On top of that, the shutdown, together with the previous sequestration, and the overall contractionary fiscal stance, will most likely make the very slow recovery even slower, maintaining an unnecessarily large portion of the labor force unemployed.
The debt ceiling, which we are still approaching, even if at a slower pace because of the shutdown, will make matters even worse. How much worse? Nobody knows; somewhere between bad and debt-pocalypse.
And then this afternoon, came word of progress, maybe, sort of. Wall Street traders were optimistic that a deal might be reached; there was a quick round of buying that pushed the major indices into positive territory. We may get a deal, maybe not, but again, if nothing is worked out by tomorrow afternoon, it’s probably a good idea to load up on canned goods and cigarettes, and maybe some single malt Scotch.

Three Americans were awarded the Nobel prize in economics Monday for work that helped answer this crucial question: What determines the prices of an asset, whether a stock, bond or a house?

The winners of the $1.23 million prize were Eugene Fama and Lars Peter Hansen of the University of Chicago and Robert Shiller of Yale. Their work has led to everything from low-fee index mutual funds to a deeper understanding of why home prices can become irrationally high, as they did in the last decade.
Fama and Shiller are considered direct opposites in their views of how markets sort out the prices of financial assets. Fama is a father of the “efficient markets hypothesis,” the idea that because markets are very good at incorporating all known information about the value of an asset, it can be a fool’s errand to try to predict in what direction the price of a stock or bond will go. Shiller is a leading proponent of the idea that markets, driven as they are by human psychology, can create large and sustained mispricings, such as in the late 1990s when excessive optimism drove the stock market into bubble territory. He is a student of “behavioral economics,” the study of how quirks in human psychology can create results that traditional economic theory would not predict.
Fama’s “efficient markets hypothesis” holds that investors can do just as well or better by investing in stock index funds as they can by trying to time the market and pick individual stocks. Anything they think they know about the future prospect of a company, in other words, is almost certainly already reflected in its share price.

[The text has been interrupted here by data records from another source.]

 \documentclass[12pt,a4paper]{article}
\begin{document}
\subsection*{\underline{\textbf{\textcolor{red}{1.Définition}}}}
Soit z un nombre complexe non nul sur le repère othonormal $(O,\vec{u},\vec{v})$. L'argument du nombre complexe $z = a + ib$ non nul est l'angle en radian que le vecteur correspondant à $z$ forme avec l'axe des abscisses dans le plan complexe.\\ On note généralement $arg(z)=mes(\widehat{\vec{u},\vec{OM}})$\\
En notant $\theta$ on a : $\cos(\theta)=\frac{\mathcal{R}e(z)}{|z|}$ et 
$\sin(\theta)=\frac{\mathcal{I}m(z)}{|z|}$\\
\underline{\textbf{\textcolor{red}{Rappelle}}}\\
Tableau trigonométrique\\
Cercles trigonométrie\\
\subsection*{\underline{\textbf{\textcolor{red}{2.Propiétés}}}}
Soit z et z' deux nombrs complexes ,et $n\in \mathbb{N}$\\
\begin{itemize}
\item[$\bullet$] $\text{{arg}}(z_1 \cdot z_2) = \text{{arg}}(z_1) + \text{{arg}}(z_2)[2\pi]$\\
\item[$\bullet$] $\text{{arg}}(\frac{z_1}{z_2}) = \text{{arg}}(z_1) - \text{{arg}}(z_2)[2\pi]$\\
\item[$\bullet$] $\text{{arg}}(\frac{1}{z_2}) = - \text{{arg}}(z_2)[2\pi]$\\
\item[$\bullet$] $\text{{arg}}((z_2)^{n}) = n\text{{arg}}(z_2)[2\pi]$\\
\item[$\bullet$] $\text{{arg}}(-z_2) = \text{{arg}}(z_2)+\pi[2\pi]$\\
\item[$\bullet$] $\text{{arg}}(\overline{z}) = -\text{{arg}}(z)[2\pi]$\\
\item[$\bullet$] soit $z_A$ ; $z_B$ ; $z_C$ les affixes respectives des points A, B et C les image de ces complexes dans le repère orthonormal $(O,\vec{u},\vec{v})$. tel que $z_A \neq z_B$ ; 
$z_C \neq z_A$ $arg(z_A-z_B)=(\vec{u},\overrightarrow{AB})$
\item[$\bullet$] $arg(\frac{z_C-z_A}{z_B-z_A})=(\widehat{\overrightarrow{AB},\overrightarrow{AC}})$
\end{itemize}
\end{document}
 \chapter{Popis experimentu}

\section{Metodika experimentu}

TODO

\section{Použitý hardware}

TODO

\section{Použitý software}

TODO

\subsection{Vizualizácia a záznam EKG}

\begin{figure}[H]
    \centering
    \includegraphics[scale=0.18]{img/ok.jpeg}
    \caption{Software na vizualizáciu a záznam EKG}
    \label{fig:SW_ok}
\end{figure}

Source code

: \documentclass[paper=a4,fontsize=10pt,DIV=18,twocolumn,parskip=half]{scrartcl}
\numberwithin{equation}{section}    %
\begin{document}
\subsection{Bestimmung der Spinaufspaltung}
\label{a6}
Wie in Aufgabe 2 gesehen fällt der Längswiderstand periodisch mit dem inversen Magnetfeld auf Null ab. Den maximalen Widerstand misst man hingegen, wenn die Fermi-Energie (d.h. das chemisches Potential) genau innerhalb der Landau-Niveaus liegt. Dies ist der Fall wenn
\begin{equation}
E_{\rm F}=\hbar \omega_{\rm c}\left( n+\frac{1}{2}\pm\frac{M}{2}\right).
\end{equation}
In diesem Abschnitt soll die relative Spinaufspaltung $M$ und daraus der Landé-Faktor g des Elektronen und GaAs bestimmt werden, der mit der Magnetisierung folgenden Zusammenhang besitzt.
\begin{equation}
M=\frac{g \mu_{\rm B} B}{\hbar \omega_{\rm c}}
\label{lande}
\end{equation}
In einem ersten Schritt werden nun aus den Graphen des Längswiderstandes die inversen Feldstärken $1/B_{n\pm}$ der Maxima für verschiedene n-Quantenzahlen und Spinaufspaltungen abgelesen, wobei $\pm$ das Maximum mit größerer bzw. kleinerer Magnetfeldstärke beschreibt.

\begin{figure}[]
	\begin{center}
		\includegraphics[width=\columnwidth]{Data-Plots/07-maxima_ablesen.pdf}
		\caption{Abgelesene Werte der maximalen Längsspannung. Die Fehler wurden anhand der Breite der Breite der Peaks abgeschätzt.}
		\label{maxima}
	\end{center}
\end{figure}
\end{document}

Shiller challenges some key aspects of the efficient markets hypothesis. In a 1981 paper, for example, he demonstrated that stock prices are much more volatile than the underlying trends in the dividends they pay would suggest. He went on to show that periods when stock prices are high relative to corporate earnings tend to be followed by periods of below-par returns, and vice versa.
Hansen built on Shiller’s work in important ways by using new statistical methods to test what exactly was driving all that stock price volatility. Hansen’s work established more strongly the idea that the mispricings Shiller identified had to do with fluctuations in how much appetite for risk people had. When times are good more investors are willing to pay high prices for assets, and when times are bad, investors become more cautious. Today Shiller said the Federal Reserve’s economic stimulus and growing market speculation were creating a “bubbly” property boom.
So, it just seems like a prudent thing to load up on canned goods and cigarettes and Scotch. Better safe than sorry.